Every record must be copied out exactly.

### Supplied data:

▬▬▬▬▬▬▬▬▬▬

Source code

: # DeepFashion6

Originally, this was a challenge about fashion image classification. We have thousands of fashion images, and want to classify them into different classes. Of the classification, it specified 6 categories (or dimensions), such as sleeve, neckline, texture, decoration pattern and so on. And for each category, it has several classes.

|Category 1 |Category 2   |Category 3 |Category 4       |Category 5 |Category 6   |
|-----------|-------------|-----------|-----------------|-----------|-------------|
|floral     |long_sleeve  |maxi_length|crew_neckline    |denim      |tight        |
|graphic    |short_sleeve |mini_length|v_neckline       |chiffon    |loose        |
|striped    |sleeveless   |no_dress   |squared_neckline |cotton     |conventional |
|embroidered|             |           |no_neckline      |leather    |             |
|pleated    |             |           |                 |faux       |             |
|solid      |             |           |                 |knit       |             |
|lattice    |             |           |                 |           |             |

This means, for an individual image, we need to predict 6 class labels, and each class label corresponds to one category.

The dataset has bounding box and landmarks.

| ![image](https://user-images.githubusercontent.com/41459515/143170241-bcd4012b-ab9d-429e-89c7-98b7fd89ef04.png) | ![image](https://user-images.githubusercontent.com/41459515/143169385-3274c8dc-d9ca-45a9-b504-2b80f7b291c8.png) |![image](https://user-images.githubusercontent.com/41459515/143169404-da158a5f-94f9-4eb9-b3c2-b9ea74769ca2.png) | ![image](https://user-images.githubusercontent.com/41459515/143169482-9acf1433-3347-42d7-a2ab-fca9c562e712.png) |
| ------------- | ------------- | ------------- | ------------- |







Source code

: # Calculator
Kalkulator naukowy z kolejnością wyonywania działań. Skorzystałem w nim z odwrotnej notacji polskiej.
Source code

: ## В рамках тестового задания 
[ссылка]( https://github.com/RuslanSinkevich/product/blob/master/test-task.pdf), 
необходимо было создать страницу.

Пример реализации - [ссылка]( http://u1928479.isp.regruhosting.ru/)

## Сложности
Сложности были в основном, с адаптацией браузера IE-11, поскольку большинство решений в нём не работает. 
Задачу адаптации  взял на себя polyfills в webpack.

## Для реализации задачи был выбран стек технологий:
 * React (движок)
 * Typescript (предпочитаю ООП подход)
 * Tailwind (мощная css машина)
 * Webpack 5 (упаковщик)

▬▬▬▬▬▬▬▬▬▬

### Answer area:
Source code

: # DeepFashion6

Originally, this was a challenge about fashion image classification. We have thousands of fashion images, and want to classify them into different classes. Of the classification, it specified 6 categories (or dimensions), such as sleeve, neckline, texture, decoration pattern and so on. And for each category, it has several classes.

|Category 1 |Category 2   |Category 3 |Category 4       |Category 5 |Category 6   |
|-----------|-------------|-----------|-----------------|-----------|-------------|
|floral     |long_sleeve  |maxi_length|crew_neckline    |denim      |tight        |
|graphic    |short_sleeve |mini_length|v_neckline       |chiffon    |loose        |
|striped    |sleeveless   |no_dress   |squared_neckline |cotton     |conventional |
|embroidered|             |           |no_neckline      |leather    |             |
|pleated    |             |           |                 |faux       |             |
|solid      |             |           |                 |knit       |             |
|lattice    |             |           |                 |           |             |

This means, for an individual image, we need to predict 6 class labels, and each class label corresponds to one category.

The dataset has bounding box and landmarks.

| ![image](https://user-images.githubusercontent.com/41459515/143170241-bcd4012b-ab9d-429e-89c7-98b7fd89ef04.png) | ![image](https://user-images.githubusercontent.com/41459515/143169385-3274c8dc-d9ca-45a9-b504-2b80f7b291c8.png) |![image](https://user-images.githubusercontent.com/41459515/143169404-da158a5f-94f9-4eb9-b3c2-b9ea74769ca2.png) | ![image](https://user-images.githubusercontent.com/41459515/143169482-9acf1433-3347-42d7-a2ab-fca9c562e712.png) |
| ------------- | ------------- | ------------- | ------------- |







Source code

: # Calculator
Kalkulator naukowy z kolejnością wyonywania działań. Skorzystałem w nim z odwrotnej notacji polskiej.
Source code

: ## В рамках тестового задания 
[ссылка]( https://github.com/RuslanSinkevich/product/blob/master/test-task.pdf), 
необходимо было создать страницу.

Пример реализации - [ссылка]( http://u1928479.isp.regruhosting.ru/)

## Сложности
Сложности были в основном, с адаптацией браузера IE-11, поскольку большинство решений в нём не работает. 
Задачу адаптации  взял на себя polyfills в webpack.

## Для реализации задачи был выбран стек технологий:
 * React (движок)
 * Typescript (предпочитаю ООП подход)
 * Tailwind (мощная css машина)
 * Webpack 5 (упаковщик)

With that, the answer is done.